In the records below, find the line with "рамках теории мультилингвизма." and the line with "Исследования переводов латинского"; return exactly those lines and every line between them.
====== Exercise data
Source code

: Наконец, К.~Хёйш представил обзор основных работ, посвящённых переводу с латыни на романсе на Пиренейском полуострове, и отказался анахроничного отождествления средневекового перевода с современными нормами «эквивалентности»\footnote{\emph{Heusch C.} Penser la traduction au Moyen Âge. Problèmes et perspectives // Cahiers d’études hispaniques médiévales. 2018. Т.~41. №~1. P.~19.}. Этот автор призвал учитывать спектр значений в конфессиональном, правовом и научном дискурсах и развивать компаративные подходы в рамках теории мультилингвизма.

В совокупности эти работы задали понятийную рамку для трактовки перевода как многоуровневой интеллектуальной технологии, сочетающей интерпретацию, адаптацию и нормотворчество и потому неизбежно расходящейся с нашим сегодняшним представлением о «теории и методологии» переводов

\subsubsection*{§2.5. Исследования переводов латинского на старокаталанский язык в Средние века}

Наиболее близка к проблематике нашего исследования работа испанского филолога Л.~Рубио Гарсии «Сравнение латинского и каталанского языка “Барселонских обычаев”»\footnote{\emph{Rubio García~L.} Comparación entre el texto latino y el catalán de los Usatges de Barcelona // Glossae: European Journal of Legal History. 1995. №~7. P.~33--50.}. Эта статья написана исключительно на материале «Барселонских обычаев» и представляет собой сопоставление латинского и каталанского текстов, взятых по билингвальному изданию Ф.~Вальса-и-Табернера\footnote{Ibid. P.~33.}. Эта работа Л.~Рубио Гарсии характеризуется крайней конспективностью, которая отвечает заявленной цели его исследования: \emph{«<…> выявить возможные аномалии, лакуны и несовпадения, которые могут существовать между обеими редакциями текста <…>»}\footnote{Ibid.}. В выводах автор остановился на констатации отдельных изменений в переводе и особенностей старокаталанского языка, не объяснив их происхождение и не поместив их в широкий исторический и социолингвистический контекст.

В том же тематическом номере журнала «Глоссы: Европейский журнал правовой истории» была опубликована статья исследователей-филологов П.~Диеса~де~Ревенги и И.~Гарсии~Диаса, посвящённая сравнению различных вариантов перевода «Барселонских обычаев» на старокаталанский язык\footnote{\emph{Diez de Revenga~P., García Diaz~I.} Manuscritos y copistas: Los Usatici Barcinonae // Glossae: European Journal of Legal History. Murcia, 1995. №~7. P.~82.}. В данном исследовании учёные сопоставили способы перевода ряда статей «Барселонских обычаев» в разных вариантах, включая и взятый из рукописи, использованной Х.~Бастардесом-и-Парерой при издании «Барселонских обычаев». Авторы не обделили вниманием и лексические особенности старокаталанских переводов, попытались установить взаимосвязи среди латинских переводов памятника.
============
Response to the task:
: Наконец, К.~Хёйш представил обзор основных работ, посвящённых переводу с латыни на романсе на Пиренейском полуострове, и отказался анахроничного отождествления средневекового перевода с современными нормами «эквивалентности»\footnote{\emph{Heusch C.} Penser la traduction au Moyen Âge. Problèmes et perspectives // Cahiers d’études hispaniques médiévales. 2018. Т.~41. №~1. P.~19.}. Этот автор призвал учитывать спектр значений в конфессиональном, правовом и научном дискурсах и развивать компаративные подходы в рамках теории мультилингвизма.

В совокупности эти работы задали понятийную рамку для трактовки перевода как многоуровневой интеллектуальной технологии, сочетающей интерпретацию, адаптацию и нормотворчество и потому неизбежно расходящейся с нашим сегодняшним представлением о «теории и методологии» переводов

\subsubsection*{§2.5. Исследования переводов латинского на старокаталанский язык в Средние века}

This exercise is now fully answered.